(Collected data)
○ ○ ○ ○ ○

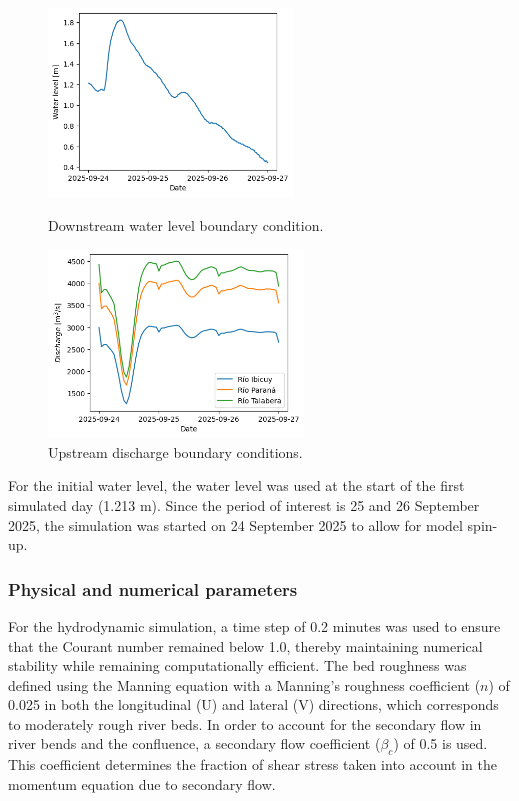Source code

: \begin{figure}[H]
    \centering
    \begin{minipage}[t]{0.48\linewidth}
        \centering
        \includegraphics[height=5cm]{figures/ch7/Downstream_bc.png}
        \caption{Downstream water level boundary condition.}
        \label{fig: Downstream bc}
    \end{minipage}
    \hfill
    \begin{minipage}[t]{0.48\linewidth}
        \centering
        \includegraphics[height=5cm]{figures/ch7/Upstream_bc.png}
        \caption{Upstream discharge boundary conditions.}
        \label{fig: Upstream bc}
    \end{minipage}
\end{figure}

\newpage
For the initial water level, the water level was used at the start of the first simulated day (1.213 m). Since the period of interest is 25 and 26 September 2025, the simulation was started on 24 September 2025 to allow for model spin-up.

\subsubsection{Physical and numerical parameters}
For the hydrodynamic simulation, a time step of 0.2 minutes was used to ensure that the Courant number remained below 1.0, thereby maintaining numerical stability while remaining computationally efficient. The bed roughness was defined using the Manning equation with a Manning's roughness coefficient ($n$) of 0.025 in both the longitudinal (U) and lateral (V) directions, which corresponds to moderately rough river beds. In order to account for the secondary flow in river bends and the confluence, a secondary flow coefficient ($\beta_c$) of 0.5 is used. This coefficient determines the fraction of shear stress taken into account in the momentum equation due to secondary flow.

○ ○ ○ ○ ○

Exercise instructions: Each record must be quoted in full and exactly. Do not include the pictures.

Answer:
Source code

: \begin{figure}[H]
    \centering
    \begin{minipage}[t]{0.48\linewidth}
        \centering
        \includegraphics[height=5cm]{figures/ch7/Downstream_bc.png}
        \caption{Downstream water level boundary condition.}
        \label{fig: Downstream bc}
    \end{minipage}
    \hfill
    \begin{minipage}[t]{0.48\linewidth}
        \centering
        \includegraphics[height=5cm]{figures/ch7/Upstream_bc.png}
        \caption{Upstream discharge boundary conditions.}
        \label{fig: Upstream bc}
    \end{minipage}
\end{figure}

\newpage
For the initial water level, the water level was used at the start of the first simulated day (1.213 m). Since the period of interest is 25 and 26 September 2025, the simulation was started on 24 September 2025 to allow for model spin-up.

\subsubsection{Physical and numerical parameters}
For the hydrodynamic simulation, a time step of 0.2 minutes was used to ensure that the Courant number remained below 1.0, thereby maintaining numerical stability while remaining computationally efficient. The bed roughness was defined using the Manning equation with a Manning's roughness coefficient ($n$) of 0.025 in both the longitudinal (U) and lateral (V) directions, which corresponds to moderately rough river beds. In order to account for the secondary flow in river bends and the confluence, a secondary flow coefficient ($\beta_c$) of 0.5 is used. This coefficient determines the fraction of shear stress taken into account in the momentum equation due to secondary flow.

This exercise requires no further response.